The biggest surprise has been Cotabato City, the battleground between supporters and oppositors of the Bangsamoro Organic Law (BOL). Defying their mayor and other officials who campaigned hard against the BOL, the majority of residents voted “yes” to ratify it, posting a margin of more than 11,000. The city voted twice against inclusion in the ARMM in the past, but ironically remained the seat of that autonomous government. If the vote carries, Cotabato City will now be part of the new and expanded Bangsamoro region.
Sulu, where the negative votes dominated the affirmative votes, offered a sobering alternative picture. Some 301,196 voters cast their ballots out of a voting population of 375,137—a high turnout of 80.3 percent. But other residents stayed at home, no thanks to reports that violence would supposedly break out at the polls.
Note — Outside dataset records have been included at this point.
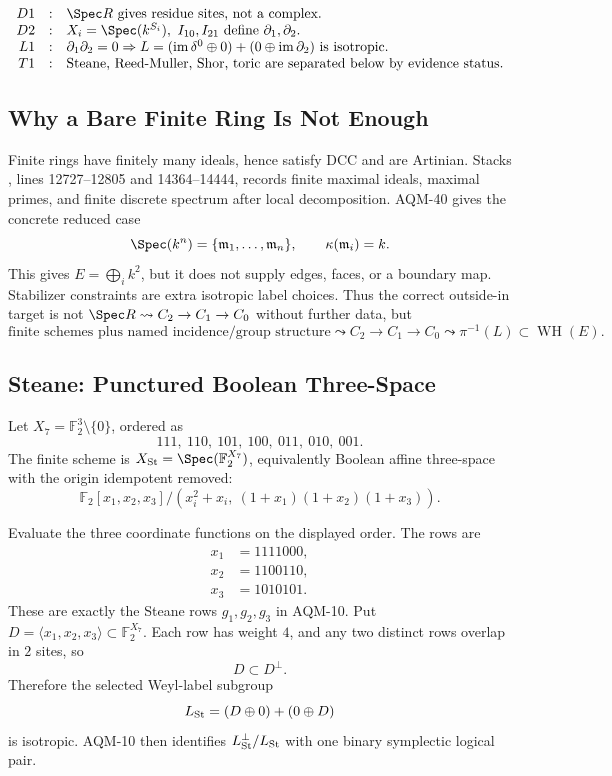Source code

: \[
\begin{array}{rcl}
D1&:&\Spec R\text{ gives residue sites, not a complex.}\\
D2&:&X_i=\Spec(k^{S_i}),\ I_{10},I_{21}\text{ define }\partial_1,\partial_2.\\
L1&:&\partial_1\partial_2=0\Rightarrow
L=(\operatorname{im}\delta^0\oplus0)+(0\oplus\operatorname{im}\partial_2)
\text{ is isotropic.}\\
T1&:&\text{Steane, Reed-Muller, Shor, toric are separated below by evidence status.}
\end{array}
\]

\subsection{Why a Bare Finite Ring Is Not Enough}

Finite rings have finitely many ideals, hence satisfy DCC and are Artinian.
Stacks , lines 12727--12805 and 14364--14444, records finite maximal ideals, maximal primes, and finite discrete spectrum after local decomposition.  AQM-40 gives the concrete reduced case
\[
  \Spec(k^n)=\{\mathfrak m_1,\ldots,\mathfrak m_n\},
  \qquad \kappa(\mathfrak m_i)=k.
\]
This gives \(E=\bigoplus_i k^2\), but it does not supply edges, faces, or a
boundary map.  Stabilizer constraints are extra isotropic label choices.  Thus
the correct outside-in target is not \(\Spec R\leadsto C_2\to C_1\to C_0\)
without further data, but
\[
  \text{finite schemes plus named incidence/group structure}
  \leadsto C_2\to C_1\to C_0
  \leadsto \pi^{-1}(L)\subset\operatorname{WH}(E).
\]

\subsection{Steane: Punctured Boolean Three-Space}

Let \(X_7=\mathbb F_2^3\setminus\{0\}\), ordered as
\[
  111,\ 110,\ 101,\ 100,\ 011,\ 010,\ 001 .
\]
The finite scheme is \(X_{\rm St}=\Spec(\mathbb F_2^{X_7})\), equivalently
Boolean affine three-space with the origin idempotent removed:
\[
  \mathbb F_2[x_1,x_2,x_3]/(x_i^2+x_i,\ (1+x_1)(1+x_2)(1+x_3)).
\]

Evaluate the three coordinate functions on the displayed order.  The rows are
\[
\begin{aligned}
  x_1&=1111000,\\
  x_2&=1100110,\\
  x_3&=1010101.
\end{aligned}
\]
These are exactly the Steane rows \(g_1,g_2,g_3\) in AQM-10.  Put
\(D=\langle x_1,x_2,x_3\rangle\subset\mathbb F_2^{X_7}\).  Each row has weight
\(4\), and any two distinct rows overlap in \(2\) sites, so
\[
  D\subset D^\perp .
\]
Therefore the selected Weyl-label subgroup
\[
  L_{\rm St}=(D\oplus0)+(0\oplus D)
\]
is isotropic.  AQM-10 then identifies \(L_{\rm St}^\perp/L_{\rm St}\) with one
binary symplectic logical pair.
A peace advocate blamed it on “money politics,” with politicians, on top of scaring the populace with warnings of mayhem, going around and buying off “no” votes.
A successful BOL plebiscite represents a landmark moment for the country’s Muslims, given the years of tumultuous efforts by the government and the erstwhile secessionist Moro Islamic Liberation Front (MILF) to bring a 2014 peace agreement to its logical conclusion, after it had languished in Congress until its approval last year. When MILF chair Murad Ebrahim cast his ballot in Simuay near the group’s main camp at Sultan Kudarat town in Maguindanao province, he said he never imagined that the establishment of a broadly autonomous region for Muslims would come to pass. But when the rebel group forged a peace deal with the government, he said, “We saw the light at the end of the tunnel.”
The results, made more credible by a high turnout and the peaceful conduct of the plebiscite, augur well for both BOL supporters and the country at large ahead of the second vote on Feb. 6 in Lanao del Norte province (except Iligan) and six towns in Cotabato.
On Monday, as soon as the precincts opened, reports of threats, intimidation and harassment of voters and teachers serving as board of election inspectors (BEIs), and a mob ganging up on a “flying voter,” flew thick and fast. But the day ended without any major incidence of violence or irregularity that would have otherwise cast doubt on the integrity of the exercise, or altered its outcome—a development that is to the good of everyone.
Commission on Elections chair Sheriff Abas declared the plebiscite credible despite the “small commotions.” If the peace and order situation holds, the plebiscite will go down as one of the most peaceful political exercises to have been held in the conflict-riven region. Credit should go to the military and national police for pulling out all the stops to ensure tight security throughout the exercise, even sending their own men to serve as BEIs in precincts where teachers failed to show up because of threats to their lives.
The job of the security forces is, however, far from over. The same level of security must be ensured at the second plebiscite day in February.
The Comelec itself has its work cut out for it in the coming days, as it presides over the canvassing of votes. This early, it has to address what it calls a “clerical error” in the preparation of the certificate of canvass from Cotabato City, which misstated the number of voters—an issue that BOL critics are sure to pounce on to prompt doubts in the results. Cotabato City Mayor Cynthia Guiani-Sayadi has threatened to file a complaint questioning the numbers.
The new Bangsamoro region needs all the support it can get, and Feb. 6 is another crucial day for it. After that, the real hard work begins.